Simply put, this film should have been right up my street. The opening scene of the film indeed was very interesting, something I enjoyed a lot. There's a scene in Philippe Garrel's experimental movie Le révélateur where the characters are fleeing across a landscape and the camera separates and meets back up with them later on in the scene. It reminds me of ice dancing, where the couple who are skating split and rejoin. That's how the first scene of Nymph works in cinematographic terms, where here the eerie Thai forest is the landscape. So that's a success.
From there on the movie unfortunately went downhill. The couple in this film, Nop and May are completely flat-lining in terms of interest, they flop through the movie as if they've just awoken from a coma. We don't get any sort of sense of why they are attracted to each other, the acting is not expressive at all, the film unfortunately becomes boring.
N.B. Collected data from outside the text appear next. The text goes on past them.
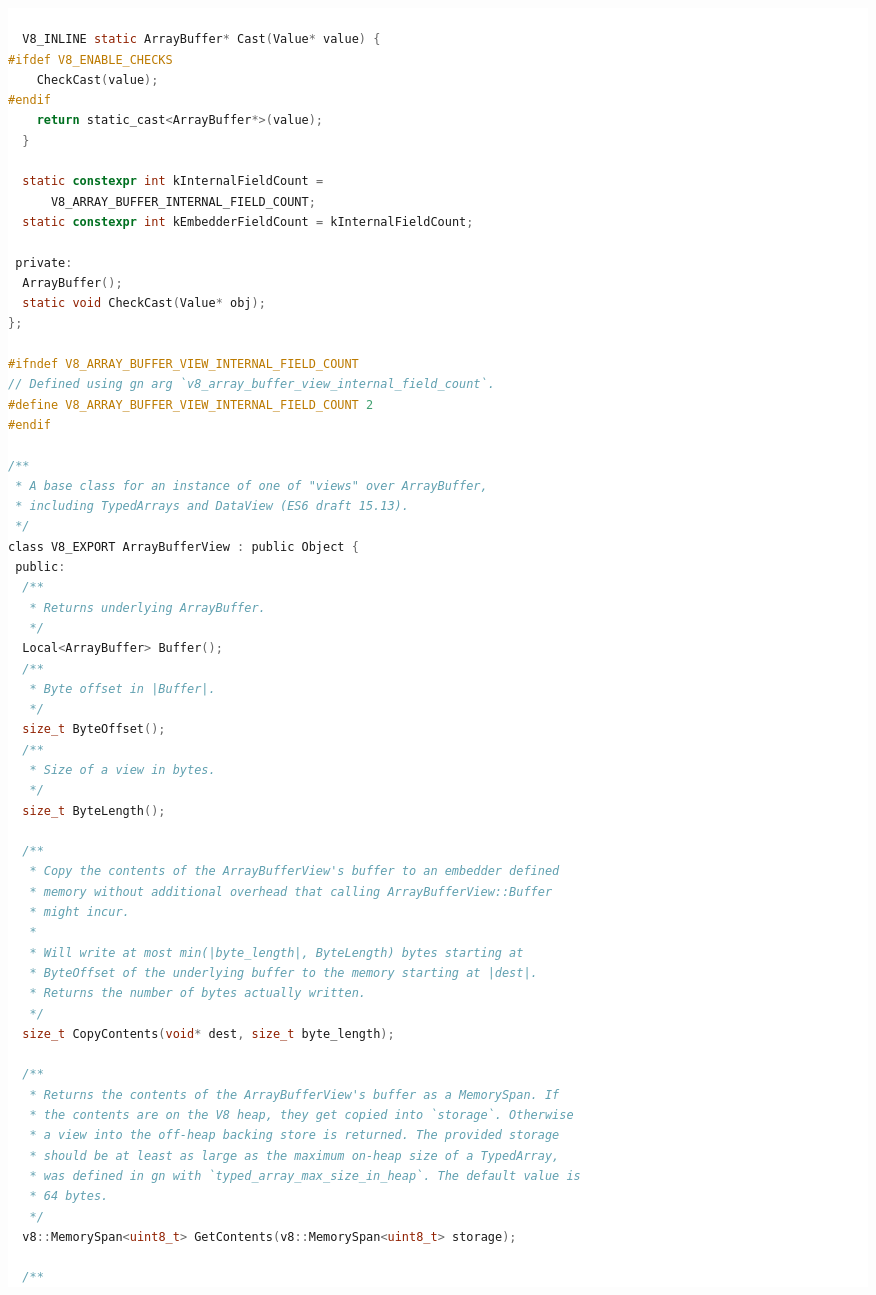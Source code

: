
 ```c

  V8_INLINE static ArrayBuffer* Cast(Value* value) {
#ifdef V8_ENABLE_CHECKS
    CheckCast(value);
#endif
    return static_cast<ArrayBuffer*>(value);
  }

  static constexpr int kInternalFieldCount =
      V8_ARRAY_BUFFER_INTERNAL_FIELD_COUNT;
  static constexpr int kEmbedderFieldCount = kInternalFieldCount;

 private:
  ArrayBuffer();
  static void CheckCast(Value* obj);
};

#ifndef V8_ARRAY_BUFFER_VIEW_INTERNAL_FIELD_COUNT
// Defined using gn arg `v8_array_buffer_view_internal_field_count`.
#define V8_ARRAY_BUFFER_VIEW_INTERNAL_FIELD_COUNT 2
#endif

/**
 * A base class for an instance of one of "views" over ArrayBuffer,
 * including TypedArrays and DataView (ES6 draft 15.13).
 */
class V8_EXPORT ArrayBufferView : public Object {
 public:
  /**
   * Returns underlying ArrayBuffer.
   */
  Local<ArrayBuffer> Buffer();
  /**
   * Byte offset in |Buffer|.
   */
  size_t ByteOffset();
  /**
   * Size of a view in bytes.
   */
  size_t ByteLength();

  /**
   * Copy the contents of the ArrayBufferView's buffer to an embedder defined
   * memory without additional overhead that calling ArrayBufferView::Buffer
   * might incur.
   *
   * Will write at most min(|byte_length|, ByteLength) bytes starting at
   * ByteOffset of the underlying buffer to the memory starting at |dest|.
   * Returns the number of bytes actually written.
   */
  size_t CopyContents(void* dest, size_t byte_length);

  /**
   * Returns the contents of the ArrayBufferView's buffer as a MemorySpan. If
   * the contents are on the V8 heap, they get copied into `storage`. Otherwise
   * a view into the off-heap backing store is returned. The provided storage
   * should be at least as large as the maximum on-heap size of a TypedArray,
   * was defined in gn with `typed_array_max_size_in_heap`. The default value is
   * 64 bytes.
   */
  v8::MemorySpan<uint8_t> GetContents(v8::MemorySpan<uint8_t> storage);

  /**
```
I'm worried about the level of control Ratanaruang had on this movie, because it seems to fall into fairly boring and generic horror movie tropes, and I find it hard to believe that he's done that on purpose. I felt almost like I'd watched Ring 3 by the end of it such were the boredom levels with such a tired and clichéd movie.
The secrecy and furtiveness with which the nymph was filmed were (a flash in the corner of the eye now and then at the start), in my opinion, totally unnecessary, worn out stuff that you could see in Blair Witch Project, or really any generic horror movie.
I felt that there was enough good material here to edit into a highly successful short. But no way was there enough for a feature film. The ending, painfully, was really rather silly.